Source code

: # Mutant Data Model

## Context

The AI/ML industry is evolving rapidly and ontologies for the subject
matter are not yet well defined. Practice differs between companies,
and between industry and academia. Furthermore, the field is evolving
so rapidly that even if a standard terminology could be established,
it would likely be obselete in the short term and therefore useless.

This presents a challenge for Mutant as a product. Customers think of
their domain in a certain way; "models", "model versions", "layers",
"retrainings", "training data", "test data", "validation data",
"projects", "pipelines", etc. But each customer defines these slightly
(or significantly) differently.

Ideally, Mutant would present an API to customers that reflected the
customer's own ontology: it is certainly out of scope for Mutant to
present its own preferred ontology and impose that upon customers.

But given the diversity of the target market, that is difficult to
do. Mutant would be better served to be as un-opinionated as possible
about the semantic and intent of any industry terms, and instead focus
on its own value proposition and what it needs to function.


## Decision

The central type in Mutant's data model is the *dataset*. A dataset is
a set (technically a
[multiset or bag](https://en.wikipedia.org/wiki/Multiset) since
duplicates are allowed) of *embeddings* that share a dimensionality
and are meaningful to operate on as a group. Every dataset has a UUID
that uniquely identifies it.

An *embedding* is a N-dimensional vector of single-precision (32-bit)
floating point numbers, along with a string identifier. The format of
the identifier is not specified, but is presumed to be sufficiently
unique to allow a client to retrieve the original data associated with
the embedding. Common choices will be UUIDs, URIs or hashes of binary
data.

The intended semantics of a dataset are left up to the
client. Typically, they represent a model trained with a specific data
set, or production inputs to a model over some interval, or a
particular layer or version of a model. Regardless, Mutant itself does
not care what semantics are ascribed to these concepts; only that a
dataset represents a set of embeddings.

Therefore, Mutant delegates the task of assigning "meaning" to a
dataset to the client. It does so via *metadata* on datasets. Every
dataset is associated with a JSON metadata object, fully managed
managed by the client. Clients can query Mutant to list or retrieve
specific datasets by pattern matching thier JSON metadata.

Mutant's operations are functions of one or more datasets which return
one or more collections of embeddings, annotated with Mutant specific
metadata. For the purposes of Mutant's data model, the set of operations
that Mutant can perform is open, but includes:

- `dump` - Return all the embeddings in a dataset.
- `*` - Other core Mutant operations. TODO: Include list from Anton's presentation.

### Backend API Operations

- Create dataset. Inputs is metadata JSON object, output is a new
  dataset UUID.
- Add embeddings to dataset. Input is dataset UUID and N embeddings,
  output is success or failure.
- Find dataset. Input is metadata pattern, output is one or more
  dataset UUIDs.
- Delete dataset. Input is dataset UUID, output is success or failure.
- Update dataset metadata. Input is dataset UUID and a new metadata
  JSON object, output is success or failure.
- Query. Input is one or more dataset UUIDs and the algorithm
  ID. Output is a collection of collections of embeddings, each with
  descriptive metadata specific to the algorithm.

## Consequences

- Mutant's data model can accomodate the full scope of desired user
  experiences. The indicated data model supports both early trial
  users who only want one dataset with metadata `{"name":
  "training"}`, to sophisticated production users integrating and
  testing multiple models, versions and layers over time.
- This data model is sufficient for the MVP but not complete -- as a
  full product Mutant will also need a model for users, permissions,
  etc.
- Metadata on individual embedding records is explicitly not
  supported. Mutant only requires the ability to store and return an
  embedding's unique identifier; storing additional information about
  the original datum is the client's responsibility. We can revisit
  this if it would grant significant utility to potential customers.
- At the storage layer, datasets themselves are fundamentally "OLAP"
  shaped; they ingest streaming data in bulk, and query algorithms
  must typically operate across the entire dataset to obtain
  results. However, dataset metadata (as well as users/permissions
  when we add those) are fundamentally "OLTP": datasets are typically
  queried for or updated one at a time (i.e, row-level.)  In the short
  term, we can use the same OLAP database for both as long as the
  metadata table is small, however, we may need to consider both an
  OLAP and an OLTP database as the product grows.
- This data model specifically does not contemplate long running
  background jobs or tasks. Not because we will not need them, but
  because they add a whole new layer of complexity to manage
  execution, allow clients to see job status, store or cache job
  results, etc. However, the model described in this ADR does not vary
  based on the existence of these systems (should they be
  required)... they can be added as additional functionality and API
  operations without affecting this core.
================================
*DIRECTIONS*. From the listing above, extract every line exactly as it stands.

*YOUR SOLUTION*.
Source code

: # Mutant Data Model

## Context

The AI/ML industry is evolving rapidly and ontologies for the subject
matter are not yet well defined. Practice differs between companies,
and between industry and academia. Furthermore, the field is evolving
so rapidly that even if a standard terminology could be established,
it would likely be obselete in the short term and therefore useless.

This presents a challenge for Mutant as a product. Customers think of
their domain in a certain way; "models", "model versions", "layers",
"retrainings", "training data", "test data", "validation data",
"projects", "pipelines", etc. But each customer defines these slightly
(or significantly) differently.

Ideally, Mutant would present an API to customers that reflected the
customer's own ontology: it is certainly out of scope for Mutant to
present its own preferred ontology and impose that upon customers.

But given the diversity of the target market, that is difficult to
do. Mutant would be better served to be as un-opinionated as possible
about the semantic and intent of any industry terms, and instead focus
on its own value proposition and what it needs to function.


## Decision

The central type in Mutant's data model is the *dataset*. A dataset is
a set (technically a
[multiset or bag](https://en.wikipedia.org/wiki/Multiset) since
duplicates are allowed) of *embeddings* that share a dimensionality
and are meaningful to operate on as a group. Every dataset has a UUID
that uniquely identifies it.

An *embedding* is a N-dimensional vector of single-precision (32-bit)
floating point numbers, along with a string identifier. The format of
the identifier is not specified, but is presumed to be sufficiently
unique to allow a client to retrieve the original data associated with
the embedding. Common choices will be UUIDs, URIs or hashes of binary
data.

The intended semantics of a dataset are left up to the
client. Typically, they represent a model trained with a specific data
set, or production inputs to a model over some interval, or a
particular layer or version of a model. Regardless, Mutant itself does
not care what semantics are ascribed to these concepts; only that a
dataset represents a set of embeddings.

Therefore, Mutant delegates the task of assigning "meaning" to a
dataset to the client. It does so via *metadata* on datasets. Every
dataset is associated with a JSON metadata object, fully managed
managed by the client. Clients can query Mutant to list or retrieve
specific datasets by pattern matching thier JSON metadata.

Mutant's operations are functions of one or more datasets which return
one or more collections of embeddings, annotated with Mutant specific
metadata. For the purposes of Mutant's data model, the set of operations
that Mutant can perform is open, but includes:

- `dump` - Return all the embeddings in a dataset.
- `*` - Other core Mutant operations. TODO: Include list from Anton's presentation.

### Backend API Operations

- Create dataset. Inputs is metadata JSON object, output is a new
  dataset UUID.
- Add embeddings to dataset. Input is dataset UUID and N embeddings,
  output is success or failure.
- Find dataset. Input is metadata pattern, output is one or more
  dataset UUIDs.
- Delete dataset. Input is dataset UUID, output is success or failure.
- Update dataset metadata. Input is dataset UUID and a new metadata
  JSON object, output is success or failure.
- Query. Input is one or more dataset UUIDs and the algorithm
  ID. Output is a collection of collections of embeddings, each with
  descriptive metadata specific to the algorithm.

## Consequences

- Mutant's data model can accomodate the full scope of desired user
  experiences. The indicated data model supports both early trial
  users who only want one dataset with metadata `{"name":
  "training"}`, to sophisticated production users integrating and
  testing multiple models, versions and layers over time.
- This data model is sufficient for the MVP but not complete -- as a
  full product Mutant will also need a model for users, permissions,
  etc.
- Metadata on individual embedding records is explicitly not
  supported. Mutant only requires the ability to store and return an
  embedding's unique identifier; storing additional information about
  the original datum is the client's responsibility. We can revisit
  this if it would grant significant utility to potential customers.
- At the storage layer, datasets themselves are fundamentally "OLAP"
  shaped; they ingest streaming data in bulk, and query algorithms
  must typically operate across the entire dataset to obtain
  results. However, dataset metadata (as well as users/permissions
  when we add those) are fundamentally "OLTP": datasets are typically
  queried for or updated one at a time (i.e, row-level.)  In the short
  term, we can use the same OLAP database for both as long as the
  metadata table is small, however, we may need to consider both an
  OLAP and an OLTP database as the product grows.
- This data model specifically does not contemplate long running
  background jobs or tasks. Not because we will not need them, but
  because they add a whole new layer of complexity to manage
  execution, allow clients to see job status, store or cache job
  results, etc. However, the model described in this ADR does not vary
  based on the existence of these systems (should they be
  required)... they can be added as additional functionality and API
  operations without affecting this core.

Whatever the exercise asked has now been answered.